▸ What is expected
Using the records that appear below, write out exactly the lines from the one with "The end of the" through the one with "method returns an", keeping both end lines.

*** Dataset records ***

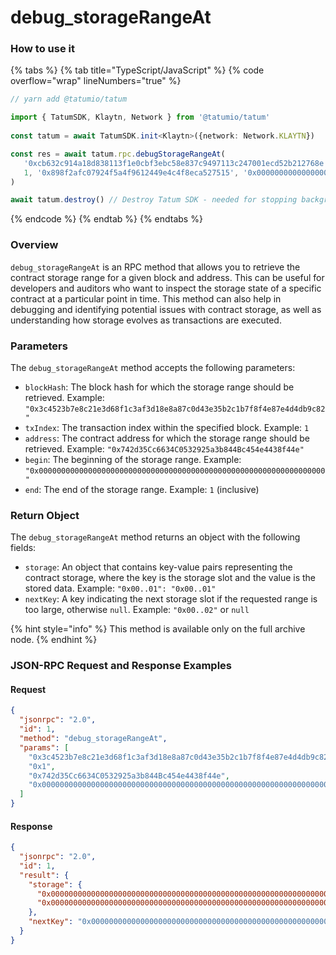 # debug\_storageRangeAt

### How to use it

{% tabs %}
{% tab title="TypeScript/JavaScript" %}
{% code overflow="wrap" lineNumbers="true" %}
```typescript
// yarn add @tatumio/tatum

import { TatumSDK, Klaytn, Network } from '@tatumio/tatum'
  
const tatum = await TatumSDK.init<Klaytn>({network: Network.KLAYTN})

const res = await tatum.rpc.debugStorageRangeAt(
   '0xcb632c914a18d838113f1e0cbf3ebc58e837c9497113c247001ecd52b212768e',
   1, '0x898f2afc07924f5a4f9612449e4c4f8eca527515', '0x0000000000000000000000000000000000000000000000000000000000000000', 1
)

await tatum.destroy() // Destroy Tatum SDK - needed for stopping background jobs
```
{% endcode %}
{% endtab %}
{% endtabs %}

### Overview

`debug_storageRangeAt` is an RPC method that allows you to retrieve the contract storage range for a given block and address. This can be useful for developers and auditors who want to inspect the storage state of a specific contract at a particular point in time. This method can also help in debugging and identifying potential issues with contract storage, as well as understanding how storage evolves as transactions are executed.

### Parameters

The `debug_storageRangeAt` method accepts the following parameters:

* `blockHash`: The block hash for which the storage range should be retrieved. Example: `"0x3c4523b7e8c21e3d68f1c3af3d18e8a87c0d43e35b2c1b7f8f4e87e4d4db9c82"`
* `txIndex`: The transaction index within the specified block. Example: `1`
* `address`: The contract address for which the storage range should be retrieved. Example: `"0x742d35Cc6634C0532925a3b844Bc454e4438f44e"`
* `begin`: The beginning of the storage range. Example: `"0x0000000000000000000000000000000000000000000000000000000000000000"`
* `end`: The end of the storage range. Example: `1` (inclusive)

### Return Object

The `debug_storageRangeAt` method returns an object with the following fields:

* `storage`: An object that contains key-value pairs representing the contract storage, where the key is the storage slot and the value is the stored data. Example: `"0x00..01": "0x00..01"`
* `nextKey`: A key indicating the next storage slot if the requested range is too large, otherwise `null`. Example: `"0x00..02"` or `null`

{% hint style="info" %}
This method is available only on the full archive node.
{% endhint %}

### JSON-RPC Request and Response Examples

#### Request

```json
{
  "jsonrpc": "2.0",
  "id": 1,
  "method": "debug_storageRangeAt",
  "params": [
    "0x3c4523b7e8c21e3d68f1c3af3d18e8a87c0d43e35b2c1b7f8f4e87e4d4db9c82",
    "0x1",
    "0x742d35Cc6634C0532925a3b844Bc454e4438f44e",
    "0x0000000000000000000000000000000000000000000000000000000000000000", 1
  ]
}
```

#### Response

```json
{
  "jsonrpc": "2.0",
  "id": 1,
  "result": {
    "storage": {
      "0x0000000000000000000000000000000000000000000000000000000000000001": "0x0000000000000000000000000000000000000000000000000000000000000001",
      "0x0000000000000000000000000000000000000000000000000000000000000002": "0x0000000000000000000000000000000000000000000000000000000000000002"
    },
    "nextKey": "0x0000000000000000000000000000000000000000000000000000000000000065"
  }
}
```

*** End of Dataset records ***

▸ Your solution
* `end`: The end of the storage range. Example: `1` (inclusive)

### Return Object

The `debug_storageRangeAt` method returns an object with the following fields:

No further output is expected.